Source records
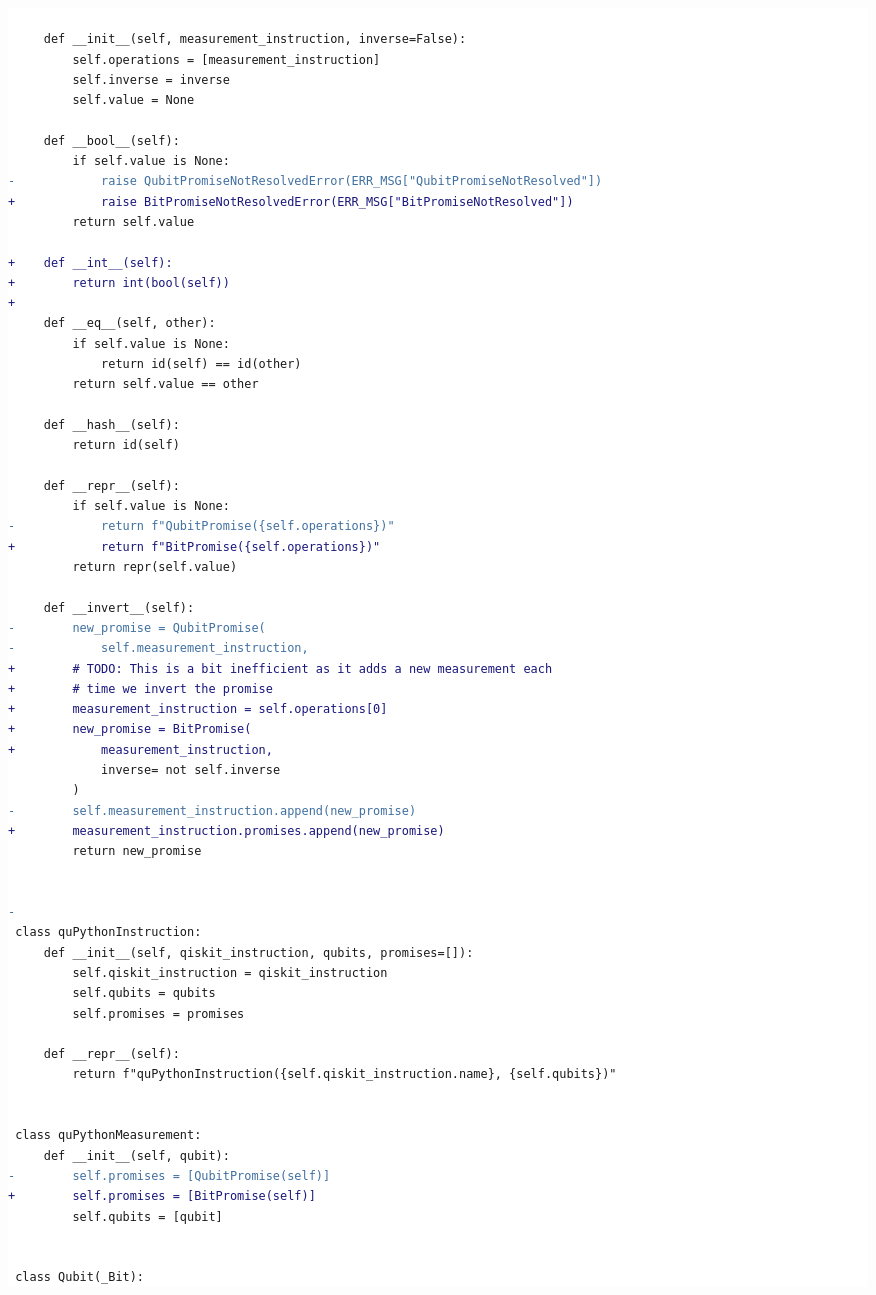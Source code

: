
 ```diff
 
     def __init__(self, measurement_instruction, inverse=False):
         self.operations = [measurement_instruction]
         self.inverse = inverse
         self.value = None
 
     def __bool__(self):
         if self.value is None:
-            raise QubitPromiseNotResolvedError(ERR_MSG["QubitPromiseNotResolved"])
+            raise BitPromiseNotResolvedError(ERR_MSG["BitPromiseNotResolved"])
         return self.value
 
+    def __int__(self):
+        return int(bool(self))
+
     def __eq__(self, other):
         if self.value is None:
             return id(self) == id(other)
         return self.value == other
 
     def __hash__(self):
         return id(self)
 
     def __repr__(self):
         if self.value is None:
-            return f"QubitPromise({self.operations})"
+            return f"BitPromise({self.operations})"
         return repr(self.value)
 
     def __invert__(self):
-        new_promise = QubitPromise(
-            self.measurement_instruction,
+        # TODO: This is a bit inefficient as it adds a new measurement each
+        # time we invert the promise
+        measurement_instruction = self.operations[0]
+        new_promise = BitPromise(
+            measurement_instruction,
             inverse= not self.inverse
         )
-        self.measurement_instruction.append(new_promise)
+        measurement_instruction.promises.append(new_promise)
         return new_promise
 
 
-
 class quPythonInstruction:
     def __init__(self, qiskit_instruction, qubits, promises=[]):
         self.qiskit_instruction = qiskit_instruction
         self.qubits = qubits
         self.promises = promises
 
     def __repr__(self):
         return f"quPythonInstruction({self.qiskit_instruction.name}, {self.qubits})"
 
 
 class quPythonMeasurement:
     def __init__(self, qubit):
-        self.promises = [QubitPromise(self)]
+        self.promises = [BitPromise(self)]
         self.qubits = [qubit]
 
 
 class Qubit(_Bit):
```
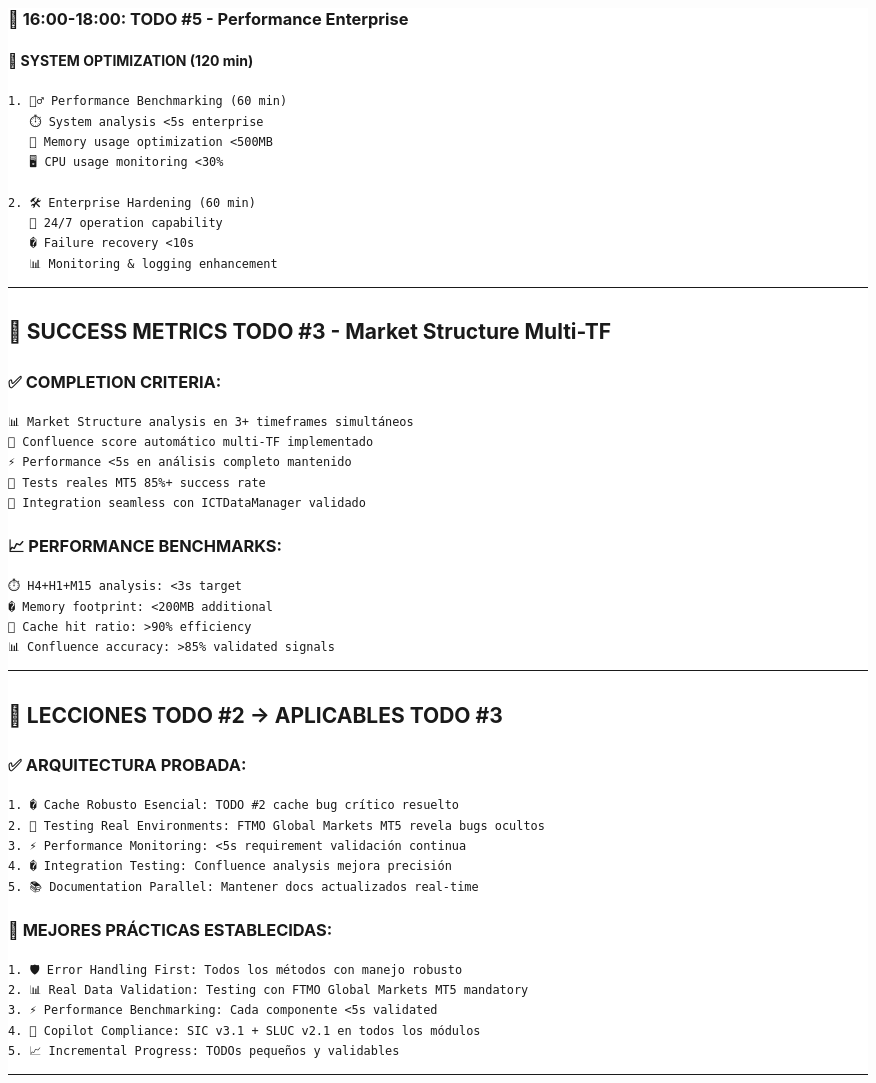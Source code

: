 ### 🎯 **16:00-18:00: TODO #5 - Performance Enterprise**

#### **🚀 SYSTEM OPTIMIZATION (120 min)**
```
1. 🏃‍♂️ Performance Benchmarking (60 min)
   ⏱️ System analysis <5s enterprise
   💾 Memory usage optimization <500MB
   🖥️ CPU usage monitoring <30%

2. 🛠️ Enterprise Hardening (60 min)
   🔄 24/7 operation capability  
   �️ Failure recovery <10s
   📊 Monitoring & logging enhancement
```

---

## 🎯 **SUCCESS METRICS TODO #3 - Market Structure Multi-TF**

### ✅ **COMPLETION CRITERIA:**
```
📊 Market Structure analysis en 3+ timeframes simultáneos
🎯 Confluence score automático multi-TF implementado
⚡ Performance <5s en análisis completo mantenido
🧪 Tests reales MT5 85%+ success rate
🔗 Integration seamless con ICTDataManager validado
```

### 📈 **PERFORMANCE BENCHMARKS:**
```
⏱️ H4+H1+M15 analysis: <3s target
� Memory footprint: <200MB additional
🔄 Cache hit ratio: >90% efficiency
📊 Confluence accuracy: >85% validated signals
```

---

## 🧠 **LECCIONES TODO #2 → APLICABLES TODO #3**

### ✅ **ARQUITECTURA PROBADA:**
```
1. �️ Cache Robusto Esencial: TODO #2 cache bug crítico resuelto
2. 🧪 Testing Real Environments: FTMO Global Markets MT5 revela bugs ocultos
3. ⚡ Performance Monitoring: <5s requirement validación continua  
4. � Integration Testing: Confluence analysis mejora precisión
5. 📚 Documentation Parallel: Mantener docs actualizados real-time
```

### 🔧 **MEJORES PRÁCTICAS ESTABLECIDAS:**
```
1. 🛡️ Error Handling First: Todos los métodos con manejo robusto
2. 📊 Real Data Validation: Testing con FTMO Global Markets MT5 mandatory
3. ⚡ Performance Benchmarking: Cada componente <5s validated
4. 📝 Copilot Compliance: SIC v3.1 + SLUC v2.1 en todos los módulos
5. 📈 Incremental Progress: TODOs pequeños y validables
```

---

| Work required |
Copy every record above exactly, leaving out any pictures.

| Answer to the problem |
Source code

:
 ```diff
 
     def __init__(self, measurement_instruction, inverse=False):
         self.operations = [measurement_instruction]
         self.inverse = inverse
         self.value = None
 
     def __bool__(self):
         if self.value is None:
-            raise QubitPromiseNotResolvedError(ERR_MSG["QubitPromiseNotResolved"])
+            raise BitPromiseNotResolvedError(ERR_MSG["BitPromiseNotResolved"])
         return self.value
 
+    def __int__(self):
+        return int(bool(self))
+
     def __eq__(self, other):
         if self.value is None:
             return id(self) == id(other)
         return self.value == other
 
     def __hash__(self):
         return id(self)
 
     def __repr__(self):
         if self.value is None:
-            return f"QubitPromise({self.operations})"
+            return f"BitPromise({self.operations})"
         return repr(self.value)
 
     def __invert__(self):
-        new_promise = QubitPromise(
-            self.measurement_instruction,
+        # TODO: This is a bit inefficient as it adds a new measurement each
+        # time we invert the promise
+        measurement_instruction = self.operations[0]
+        new_promise = BitPromise(
+            measurement_instruction,
             inverse= not self.inverse
         )
-        self.measurement_instruction.append(new_promise)
+        measurement_instruction.promises.append(new_promise)
         return new_promise
 
 
-
 class quPythonInstruction:
     def __init__(self, qiskit_instruction, qubits, promises=[]):
         self.qiskit_instruction = qiskit_instruction
         self.qubits = qubits
         self.promises = promises
 
     def __repr__(self):
         return f"quPythonInstruction({self.qiskit_instruction.name}, {self.qubits})"
 
 
 class quPythonMeasurement:
     def __init__(self, qubit):
-        self.promises = [QubitPromise(self)]
+        self.promises = [BitPromise(self)]
         self.qubits = [qubit]
 
 
 class Qubit(_Bit):
```
Source code

: ### 🎯 **16:00-18:00: TODO #5 - Performance Enterprise**

#### **🚀 SYSTEM OPTIMIZATION (120 min)**
```
1. 🏃‍♂️ Performance Benchmarking (60 min)
   ⏱️ System analysis <5s enterprise
   💾 Memory usage optimization <500MB
   🖥️ CPU usage monitoring <30%

2. 🛠️ Enterprise Hardening (60 min)
   🔄 24/7 operation capability  
   �️ Failure recovery <10s
   📊 Monitoring & logging enhancement
```

---

## 🎯 **SUCCESS METRICS TODO #3 - Market Structure Multi-TF**

### ✅ **COMPLETION CRITERIA:**
```
📊 Market Structure analysis en 3+ timeframes simultáneos
🎯 Confluence score automático multi-TF implementado
⚡ Performance <5s en análisis completo mantenido
🧪 Tests reales MT5 85%+ success rate
🔗 Integration seamless con ICTDataManager validado
```

### 📈 **PERFORMANCE BENCHMARKS:**
```
⏱️ H4+H1+M15 analysis: <3s target
� Memory footprint: <200MB additional
🔄 Cache hit ratio: >90% efficiency
📊 Confluence accuracy: >85% validated signals
```

---

## 🧠 **LECCIONES TODO #2 → APLICABLES TODO #3**

### ✅ **ARQUITECTURA PROBADA:**
```
1. �️ Cache Robusto Esencial: TODO #2 cache bug crítico resuelto
2. 🧪 Testing Real Environments: FTMO Global Markets MT5 revela bugs ocultos
3. ⚡ Performance Monitoring: <5s requirement validación continua  
4. � Integration Testing: Confluence analysis mejora precisión
5. 📚 Documentation Parallel: Mantener docs actualizados real-time
```

### 🔧 **MEJORES PRÁCTICAS ESTABLECIDAS:**
```
1. 🛡️ Error Handling First: Todos los métodos con manejo robusto
2. 📊 Real Data Validation: Testing con FTMO Global Markets MT5 mandatory
3. ⚡ Performance Benchmarking: Cada componente <5s validated
4. 📝 Copilot Compliance: SIC v3.1 + SLUC v2.1 en todos los módulos
5. 📈 Incremental Progress: TODOs pequeños y validables
```

---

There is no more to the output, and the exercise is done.